Je me demande bien ce que l'Eglise a dit au moment où le roi s'est dit de droit divin.
Le droit divin ne vient-il pas de là :

"Tu n'aurais aucun pouvoir sur moi si tu ne l'avais reçu d'en haut" (Jn 19, 11) ?

Et je ne crois pas qu'il y ait eu de "moment où le roi s'est dit de droit divin" mais que les choses ont été plus progressives et il me semble sous l'influence de l'Eglise elle-même. Si le pouvoir, la souveraineté temporelle, n'appartient pas au roi par nature mais qu'il la reçoit de Dieu, il en est responsable devant Lui. La conséquence est énorme : la politique du roi n'est pas légitime dans tous les cas et quand elle est illégitime, le roi mérite d'être déposé. Immédiatement s'ouvre alors un débat chez les "monarchomaques", ceux qui tiennent cette thèse du droit divin et en assument les conséquences : jusqu'où aller dans l'opposition au roi dont la politique est injuste ? jusqu'à la désobéissance ? à l'insurrection armée ? à la mort du roi ?

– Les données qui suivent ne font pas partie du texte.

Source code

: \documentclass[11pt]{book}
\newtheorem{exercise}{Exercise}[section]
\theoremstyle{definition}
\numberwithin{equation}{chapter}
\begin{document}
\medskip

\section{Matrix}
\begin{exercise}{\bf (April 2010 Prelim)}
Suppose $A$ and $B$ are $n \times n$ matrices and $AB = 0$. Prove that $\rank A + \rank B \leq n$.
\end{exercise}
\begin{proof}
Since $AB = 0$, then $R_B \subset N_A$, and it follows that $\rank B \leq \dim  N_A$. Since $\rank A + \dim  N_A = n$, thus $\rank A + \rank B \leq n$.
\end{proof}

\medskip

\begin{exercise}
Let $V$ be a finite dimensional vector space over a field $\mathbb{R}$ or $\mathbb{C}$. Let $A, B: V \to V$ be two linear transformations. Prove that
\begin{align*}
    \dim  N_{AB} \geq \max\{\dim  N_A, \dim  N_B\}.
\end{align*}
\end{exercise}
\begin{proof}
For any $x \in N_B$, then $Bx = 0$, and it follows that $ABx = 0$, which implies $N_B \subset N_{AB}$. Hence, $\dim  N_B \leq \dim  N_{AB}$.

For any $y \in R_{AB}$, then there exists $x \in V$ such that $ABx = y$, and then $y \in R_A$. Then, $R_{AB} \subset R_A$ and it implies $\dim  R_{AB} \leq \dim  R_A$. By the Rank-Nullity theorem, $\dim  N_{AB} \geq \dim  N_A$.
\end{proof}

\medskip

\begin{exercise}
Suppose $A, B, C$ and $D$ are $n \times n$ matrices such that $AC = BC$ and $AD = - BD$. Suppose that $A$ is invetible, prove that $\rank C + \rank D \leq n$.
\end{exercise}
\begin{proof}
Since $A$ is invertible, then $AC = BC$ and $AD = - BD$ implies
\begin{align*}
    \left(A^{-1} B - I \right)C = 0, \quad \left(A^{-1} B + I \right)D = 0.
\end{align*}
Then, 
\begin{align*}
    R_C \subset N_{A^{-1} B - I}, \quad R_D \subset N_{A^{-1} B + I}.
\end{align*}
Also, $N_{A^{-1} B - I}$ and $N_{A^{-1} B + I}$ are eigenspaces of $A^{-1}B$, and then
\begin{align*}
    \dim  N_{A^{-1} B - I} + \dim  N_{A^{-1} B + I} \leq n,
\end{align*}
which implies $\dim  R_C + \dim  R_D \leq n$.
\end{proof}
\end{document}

La thèse du droit divin est très séduisante car elle donne au roi une responsabilité politique, il n'est pas conçu comme un tyran irresponsable exerçant un pouvoir privé qui lui serait échu comme par définition.

La chose la plus désagréable pour Pilate est justement ce "Tu n'aurais aucun pouvoir sur moi si tu ne l'avais reçu d'en haut" car comme pour les paraboles des talent ou de la vigne, celui qui se voit confier quelque chose par Dieu doit toujours lui rendre des comptes...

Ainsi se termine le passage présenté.